Шрифт:
Да, здесь. Именно здесь, в этих пустошах, в этих лесах, на этих дорогах да тропах, все, пожалуй, и началось, стало обретать смысл… В этой школе, которая стоит на пригорке и которую еще долго после войны называли прогимназией; да, все началось здесь — он знает наверняка, и холодок пробегает по телу, когда затаенная мысль, проклюнувшись где-то в глубине мозга, силится выбраться на поверхность, принизить все, что происходило здесь, в этих священных для него местах, однако другие, обнадеживающие мысли не дают ей выйти на свет, заглушают, а та мыслишка дребезжит чуть слышно — вроде бубенцов едущей за версту лошади, — да, все началось именно здесь, только, милый мой, не здесь ли все и кончилось, не здесь ли кончилось умение брать, брать, брать, лепить к себе, к ушам, ногам, спине, голове все, что попадется на твоем пути, лепить, как лепит ласточка гнездо, — с той лишь разницей, что ласточка лепит устремленнее, сознательнее, а ты лепил, блуждая в отроческом тумане. Но ведь бывает же, что и ласточкино гнездо падает наземь, так почему не может упасть и это твое гнездышко?
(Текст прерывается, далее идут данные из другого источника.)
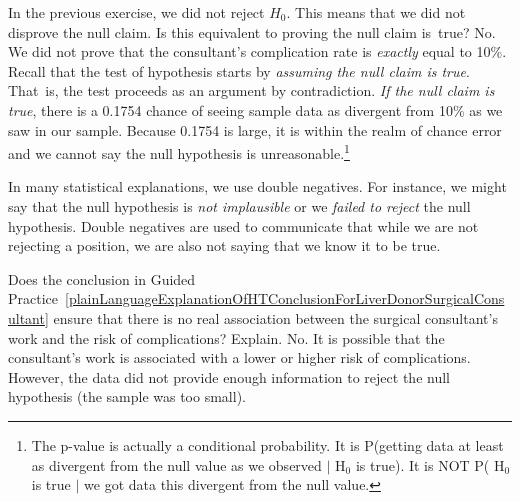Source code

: \begin{example}{In the previous exercise, we did not reject $H_0$. This means that we did not disprove the null claim. Is this equivalent to proving the null claim is~true?}
No. We did not prove that the consultant's complication rate is \emph{exactly} equal to 10\%. Recall that the test of hypothesis starts by \emph{assuming the null claim is true}. That~is, the test proceeds as an argument by contradiction. \emph{If the null claim is true}, there is a 0.1754 chance of seeing sample data as divergent from 10\% as we saw in our sample. Because 0.1754 is large, it is within the realm of chance error and we cannot say the null hypothesis is unreasonable.\footnote{The p-value is actually a conditional probability. It is P(getting data at least as divergent from the null value as we observed $|$ H$_0$ is true). It is NOT P( H$_0$ is true $|$ we got data this divergent from the null value.}
\end{example}


\begin{tipBox}{
In many statistical explanations, we use double negatives. For instance, we might say that the null hypothesis is \emph{not implausible} or we \emph{failed to reject} the null hypothesis. Double negatives are used to communicate that while we are not rejecting a position, we are also not saying that we know it to be true.}
\end{tipBox}

\begin{example}{Does the conclusion in Guided Practice~\ref{plainLanguageExplanationOfHTConclusionForLiverDonorSurgicalConsultant} ensure that there is no real association between the surgical consultant's work and the risk of complications? Explain.}
No. It is possible that the consultant's work is associated with a lower or higher risk of complications. However, the data did not provide enough information to reject the null hypothesis (the sample was too small).
\end{example}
Здесь, здесь все началось и… Нет, не кончилось, ведь столько лет прожито — и есть намерение пожить еще. Здесь он стоял в толпе выпускников, их было много, два класса, стоял — да и сейчас стоит на фотографии, гордясь и поеживаясь, поскольку у него единственного была заплата на локте пиджачка. Здесь преподаватель русского Галчевский — высокий, седовласый, интеллигентный человек с усиками — не спеша рассказывал он про былины и задумчиво замолкал, устремив взгляд в окно, где по пыльной дороге спускались с холма солдатские колонны. Не заглядывая больше в свои записи, Галчевский с былин тут же переходил на Чацкого, на Достоевского, Петроград и революцию. И когда раздавался звонок на перемену, он продолжал говорить, не отрывая глаз от спины последнего солдата в колонне, исчезающей за поворотом у водяной мельницы.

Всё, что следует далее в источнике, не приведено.